A Florida high school principal, who defended the Texas police officer at the center of that infamous pool melee, has become the latest victim of radical speech police hell-bent on trying to silence public discourse. Alberto Iber lost his job as the principal at North Miami Senior High School after he wrote a comment about the McKinney, Texas incident on the Miami Herald’s website.
“He did nothing wrong,” Iber wrote. “He was afraid for his life. I commend him for his actions.” Three sentences. Sixteen words. Sixty-two characters. Miami-Dade Country Public Schools released a statement on June 10 announcing that Mr. Iber had been removed from his position at the high school and reassigned to an administrative position.

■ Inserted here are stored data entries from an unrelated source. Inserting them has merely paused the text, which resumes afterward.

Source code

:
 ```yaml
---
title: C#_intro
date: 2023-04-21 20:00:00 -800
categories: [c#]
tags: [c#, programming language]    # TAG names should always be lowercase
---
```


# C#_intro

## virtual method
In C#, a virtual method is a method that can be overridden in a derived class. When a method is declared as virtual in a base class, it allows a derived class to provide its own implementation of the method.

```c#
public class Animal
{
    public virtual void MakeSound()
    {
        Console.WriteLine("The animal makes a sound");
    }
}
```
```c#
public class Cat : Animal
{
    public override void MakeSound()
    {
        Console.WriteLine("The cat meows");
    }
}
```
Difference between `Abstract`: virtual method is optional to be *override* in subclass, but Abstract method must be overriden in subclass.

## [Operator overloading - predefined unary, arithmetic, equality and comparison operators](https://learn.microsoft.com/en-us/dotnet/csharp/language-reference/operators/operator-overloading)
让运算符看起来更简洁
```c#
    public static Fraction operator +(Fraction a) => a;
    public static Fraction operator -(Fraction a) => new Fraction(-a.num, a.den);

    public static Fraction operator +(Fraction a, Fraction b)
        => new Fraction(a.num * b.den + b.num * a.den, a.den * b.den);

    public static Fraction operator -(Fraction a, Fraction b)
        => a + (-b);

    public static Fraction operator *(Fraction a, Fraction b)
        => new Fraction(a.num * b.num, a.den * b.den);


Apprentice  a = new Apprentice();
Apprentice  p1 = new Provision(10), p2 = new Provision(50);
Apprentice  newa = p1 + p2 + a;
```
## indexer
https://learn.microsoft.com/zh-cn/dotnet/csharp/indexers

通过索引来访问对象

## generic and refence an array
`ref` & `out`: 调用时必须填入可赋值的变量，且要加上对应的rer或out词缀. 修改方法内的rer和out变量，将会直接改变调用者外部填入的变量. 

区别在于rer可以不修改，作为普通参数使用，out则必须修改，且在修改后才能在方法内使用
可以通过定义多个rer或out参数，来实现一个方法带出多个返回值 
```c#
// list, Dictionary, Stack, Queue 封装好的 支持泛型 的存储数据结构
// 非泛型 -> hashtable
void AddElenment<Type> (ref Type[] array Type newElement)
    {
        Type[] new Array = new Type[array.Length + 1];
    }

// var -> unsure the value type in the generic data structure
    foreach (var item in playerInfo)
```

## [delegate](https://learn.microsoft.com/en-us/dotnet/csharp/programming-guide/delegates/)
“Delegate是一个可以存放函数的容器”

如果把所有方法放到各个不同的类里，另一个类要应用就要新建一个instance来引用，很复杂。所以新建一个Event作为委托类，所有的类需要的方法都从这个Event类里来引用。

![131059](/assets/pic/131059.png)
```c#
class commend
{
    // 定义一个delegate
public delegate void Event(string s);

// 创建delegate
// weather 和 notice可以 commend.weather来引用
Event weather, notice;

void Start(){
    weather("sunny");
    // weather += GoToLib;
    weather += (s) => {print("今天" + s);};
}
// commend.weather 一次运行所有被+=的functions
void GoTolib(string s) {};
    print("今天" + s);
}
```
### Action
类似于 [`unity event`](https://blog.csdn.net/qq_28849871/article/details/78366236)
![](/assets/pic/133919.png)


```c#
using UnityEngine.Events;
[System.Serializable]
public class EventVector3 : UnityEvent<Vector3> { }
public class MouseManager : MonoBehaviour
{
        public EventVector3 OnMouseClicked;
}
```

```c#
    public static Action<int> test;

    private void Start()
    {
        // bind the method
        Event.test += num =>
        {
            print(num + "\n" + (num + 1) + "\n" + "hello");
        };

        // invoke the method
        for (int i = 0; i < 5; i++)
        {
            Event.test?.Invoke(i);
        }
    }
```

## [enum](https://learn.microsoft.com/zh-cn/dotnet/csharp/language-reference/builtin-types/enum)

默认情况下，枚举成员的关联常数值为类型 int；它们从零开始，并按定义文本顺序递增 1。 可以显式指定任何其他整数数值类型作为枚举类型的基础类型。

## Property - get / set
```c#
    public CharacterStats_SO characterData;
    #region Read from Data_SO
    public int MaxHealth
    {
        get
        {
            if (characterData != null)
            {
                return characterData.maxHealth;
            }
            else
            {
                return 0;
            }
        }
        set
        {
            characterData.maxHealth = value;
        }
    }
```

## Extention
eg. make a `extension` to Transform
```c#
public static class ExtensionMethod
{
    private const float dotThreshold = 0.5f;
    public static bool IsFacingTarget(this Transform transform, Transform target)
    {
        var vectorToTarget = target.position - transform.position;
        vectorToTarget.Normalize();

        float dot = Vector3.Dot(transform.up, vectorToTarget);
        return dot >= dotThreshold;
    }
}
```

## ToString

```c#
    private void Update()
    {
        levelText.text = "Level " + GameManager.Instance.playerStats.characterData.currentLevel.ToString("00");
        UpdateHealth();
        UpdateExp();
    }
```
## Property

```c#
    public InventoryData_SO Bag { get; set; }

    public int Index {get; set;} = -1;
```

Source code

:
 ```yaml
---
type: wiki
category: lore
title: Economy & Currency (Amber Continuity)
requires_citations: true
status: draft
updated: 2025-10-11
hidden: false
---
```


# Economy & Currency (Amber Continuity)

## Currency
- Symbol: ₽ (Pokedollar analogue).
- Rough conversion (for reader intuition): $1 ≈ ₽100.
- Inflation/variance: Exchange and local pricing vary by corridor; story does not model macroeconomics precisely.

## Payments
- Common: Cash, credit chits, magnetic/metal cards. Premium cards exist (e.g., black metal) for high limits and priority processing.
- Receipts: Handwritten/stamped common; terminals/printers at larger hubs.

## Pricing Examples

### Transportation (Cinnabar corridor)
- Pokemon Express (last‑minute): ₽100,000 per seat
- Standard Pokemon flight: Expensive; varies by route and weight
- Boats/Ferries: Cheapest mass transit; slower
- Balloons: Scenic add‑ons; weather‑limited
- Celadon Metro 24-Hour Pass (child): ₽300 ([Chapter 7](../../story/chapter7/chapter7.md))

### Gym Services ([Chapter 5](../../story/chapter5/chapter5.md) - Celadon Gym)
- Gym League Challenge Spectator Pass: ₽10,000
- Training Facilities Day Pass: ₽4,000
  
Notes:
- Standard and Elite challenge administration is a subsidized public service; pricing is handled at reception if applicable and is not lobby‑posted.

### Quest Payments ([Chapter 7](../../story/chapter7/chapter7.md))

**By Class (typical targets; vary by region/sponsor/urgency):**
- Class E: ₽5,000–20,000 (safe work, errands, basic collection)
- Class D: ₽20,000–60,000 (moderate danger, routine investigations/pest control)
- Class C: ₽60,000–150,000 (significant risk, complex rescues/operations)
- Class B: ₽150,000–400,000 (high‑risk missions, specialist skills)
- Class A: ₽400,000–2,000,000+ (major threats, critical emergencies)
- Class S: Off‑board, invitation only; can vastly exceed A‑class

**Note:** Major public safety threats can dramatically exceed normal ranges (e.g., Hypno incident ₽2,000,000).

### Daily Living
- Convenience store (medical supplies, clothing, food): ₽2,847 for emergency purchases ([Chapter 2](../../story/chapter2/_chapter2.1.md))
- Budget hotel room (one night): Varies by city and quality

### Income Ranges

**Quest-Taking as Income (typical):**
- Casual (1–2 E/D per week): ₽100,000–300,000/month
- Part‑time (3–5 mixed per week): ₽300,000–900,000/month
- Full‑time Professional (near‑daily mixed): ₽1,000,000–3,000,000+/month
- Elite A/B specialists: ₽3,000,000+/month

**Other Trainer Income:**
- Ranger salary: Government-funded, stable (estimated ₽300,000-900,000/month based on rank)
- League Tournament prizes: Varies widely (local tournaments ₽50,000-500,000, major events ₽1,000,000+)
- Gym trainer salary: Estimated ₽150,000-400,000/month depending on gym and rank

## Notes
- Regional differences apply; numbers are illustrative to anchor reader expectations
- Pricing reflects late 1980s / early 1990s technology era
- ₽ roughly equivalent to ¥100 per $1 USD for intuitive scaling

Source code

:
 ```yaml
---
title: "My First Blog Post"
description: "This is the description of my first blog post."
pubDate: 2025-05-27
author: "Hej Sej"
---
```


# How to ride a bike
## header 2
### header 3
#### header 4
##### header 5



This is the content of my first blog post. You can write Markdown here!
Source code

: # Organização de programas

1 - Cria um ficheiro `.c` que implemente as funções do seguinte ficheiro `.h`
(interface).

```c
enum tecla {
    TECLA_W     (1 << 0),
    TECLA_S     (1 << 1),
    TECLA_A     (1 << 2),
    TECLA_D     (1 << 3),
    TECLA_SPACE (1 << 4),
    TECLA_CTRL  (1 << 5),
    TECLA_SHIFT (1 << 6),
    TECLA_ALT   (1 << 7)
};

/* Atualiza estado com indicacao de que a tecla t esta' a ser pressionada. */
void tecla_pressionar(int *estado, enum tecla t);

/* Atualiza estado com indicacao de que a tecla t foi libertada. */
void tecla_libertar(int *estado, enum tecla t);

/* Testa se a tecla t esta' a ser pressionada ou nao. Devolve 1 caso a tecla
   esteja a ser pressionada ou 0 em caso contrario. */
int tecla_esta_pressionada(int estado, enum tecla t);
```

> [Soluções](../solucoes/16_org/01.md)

The district said they require their employees to conduct themselves “in a manner that represents the school district’s core values.” Superintendent Alberto Carvalho wrote in a statement: “Judgment is the currency of honesty. Insensitivity – intentional or perceived – is both unacceptable and inconsistent with our policies, but more importantly with our expectation of common sense behavior that elevates the dignity and humanity of all, beginning with children.”
The district’s statement seems to borrow heavily from an ideology that suggests while Americans have free speech – there’s a price to pay for speaking out. Mr. Iber addressed the firestorm of controversy and affirmed his support for the police in a statement that was released to the Miami Herald.
“I support law enforcement, and also the community and students that I serve as the proud principal of North Miami Senior High,” he wrote. “The comment I posted was simply made as the result of a short video that I watched and my personal opinion.”